June 16, 2004
The Day After Tomorrow

The trailer is stunning. The images of the destruction of New York City sent my pulse pounding and I wanted to see the movie badly. Plus the title, The Day After Tomorrow, has all the feel of a dystopian cult classic.

The Day After Tomorrow

My expectations were fairly off the mark. Although the destruction of New York City was pretty wonderful, everything else was pretty bad. The dialogue was terrible: it was either exposition, exposition, exposition or overly melodramatic. The acting was wooden, but I think that could be the dialogue. Dennis Quaid and Jake Gyllenhaal playing fairly familiar roles should do well, but their acting talent couldn't rescue such horrid dialogue. The plot was...

Would a scientist risk serious life and limb to rescue a small collection of ice samples? Perhaps if one was crazy enough. I suppose this sets the precident for some of the really insane things the scientist does later.

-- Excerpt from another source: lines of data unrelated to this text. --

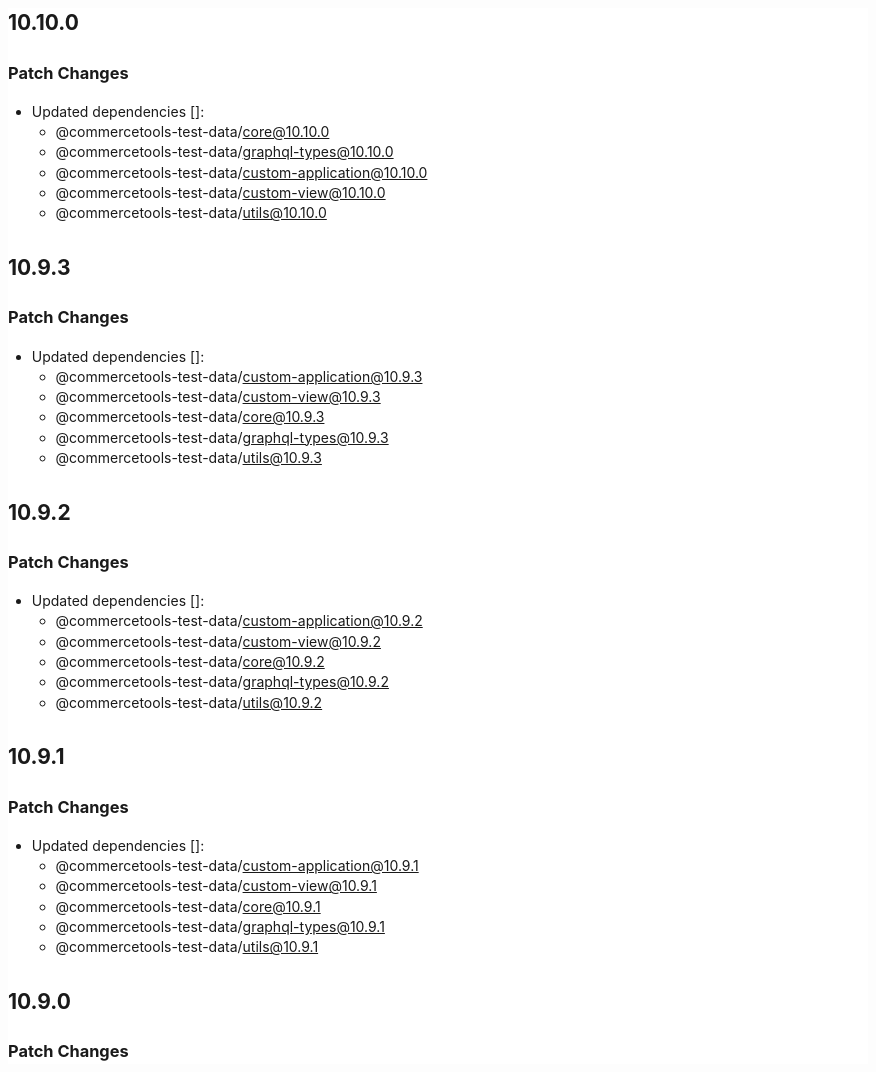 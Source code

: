 ## 10.10.0

### Patch Changes

- Updated dependencies []:
  - @commercetools-test-data/core@10.10.0
  - @commercetools-test-data/graphql-types@10.10.0
  - @commercetools-test-data/custom-application@10.10.0
  - @commercetools-test-data/custom-view@10.10.0
  - @commercetools-test-data/utils@10.10.0

## 10.9.3

### Patch Changes

- Updated dependencies []:
  - @commercetools-test-data/custom-application@10.9.3
  - @commercetools-test-data/custom-view@10.9.3
  - @commercetools-test-data/core@10.9.3
  - @commercetools-test-data/graphql-types@10.9.3
  - @commercetools-test-data/utils@10.9.3

## 10.9.2

### Patch Changes

- Updated dependencies []:
  - @commercetools-test-data/custom-application@10.9.2
  - @commercetools-test-data/custom-view@10.9.2
  - @commercetools-test-data/core@10.9.2
  - @commercetools-test-data/graphql-types@10.9.2
  - @commercetools-test-data/utils@10.9.2

## 10.9.1

### Patch Changes

- Updated dependencies []:
  - @commercetools-test-data/custom-application@10.9.1
  - @commercetools-test-data/custom-view@10.9.1
  - @commercetools-test-data/core@10.9.1
  - @commercetools-test-data/graphql-types@10.9.1
  - @commercetools-test-data/utils@10.9.1

## 10.9.0

### Patch Changes
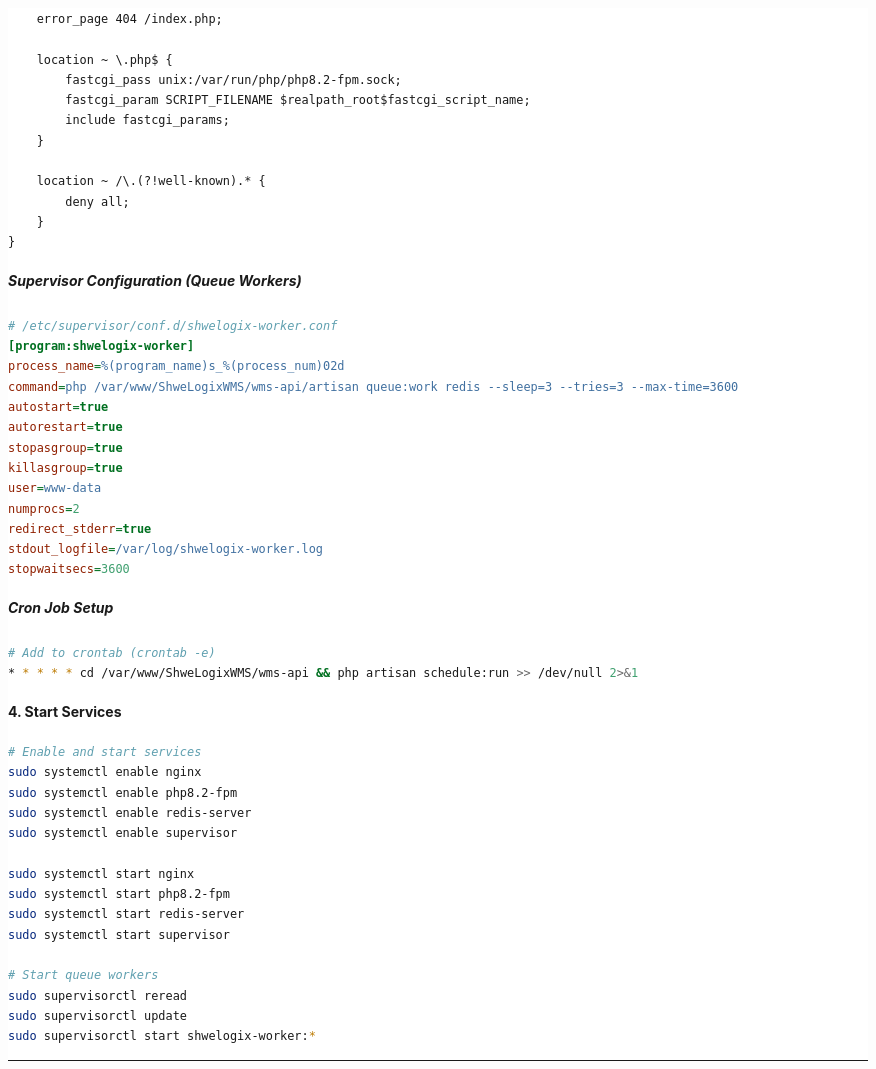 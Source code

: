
 ```nginx
    error_page 404 /index.php;

    location ~ \.php$ {
        fastcgi_pass unix:/var/run/php/php8.2-fpm.sock;
        fastcgi_param SCRIPT_FILENAME $realpath_root$fastcgi_script_name;
        include fastcgi_params;
    }

    location ~ /\.(?!well-known).* {
        deny all;
    }
}
```

##### Supervisor Configuration (Queue Workers)
```ini
# /etc/supervisor/conf.d/shwelogix-worker.conf
[program:shwelogix-worker]
process_name=%(program_name)s_%(process_num)02d
command=php /var/www/ShweLogixWMS/wms-api/artisan queue:work redis --sleep=3 --tries=3 --max-time=3600
autostart=true
autorestart=true
stopasgroup=true
killasgroup=true
user=www-data
numprocs=2
redirect_stderr=true
stdout_logfile=/var/log/shwelogix-worker.log
stopwaitsecs=3600
```

##### Cron Job Setup
```bash
# Add to crontab (crontab -e)
* * * * * cd /var/www/ShweLogixWMS/wms-api && php artisan schedule:run >> /dev/null 2>&1
```

#### 4. Start Services
```bash
# Enable and start services
sudo systemctl enable nginx
sudo systemctl enable php8.2-fpm
sudo systemctl enable redis-server
sudo systemctl enable supervisor

sudo systemctl start nginx
sudo systemctl start php8.2-fpm
sudo systemctl start redis-server
sudo systemctl start supervisor

# Start queue workers
sudo supervisorctl reread
sudo supervisorctl update
sudo supervisorctl start shwelogix-worker:*
```

---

Would a vice president at an environmental conference in New Delhi, India listening to a lecture about severe weather effects caused by environmental mismanagement be so dismissive if there was a snowstorm in New Delhi? Baseball sized hail in Tokyo? Tornado activity the size of the last X-Men film in Los Angeles?

Does it make sense to allow the only scientist that predicted the catastrophe beforehand to travel the over 200 miles from Washington D.C. to New York City? Especially when there is a chance that he could be flash-frozen in the super-cold eye of the storm? No way. His ass would be quaranteened.

Can't you see? Plot holes that I could drive an alien ship from Roland Emmerich's Independence Day through. I liked that film, despite the bad plot and dialogue. His earlier film was corny and quirky and not intended to be serious. The Day After Tomorrow had very little playfulness, and I think the film was bad because of it.

Still, the destruction of New York City was very cool.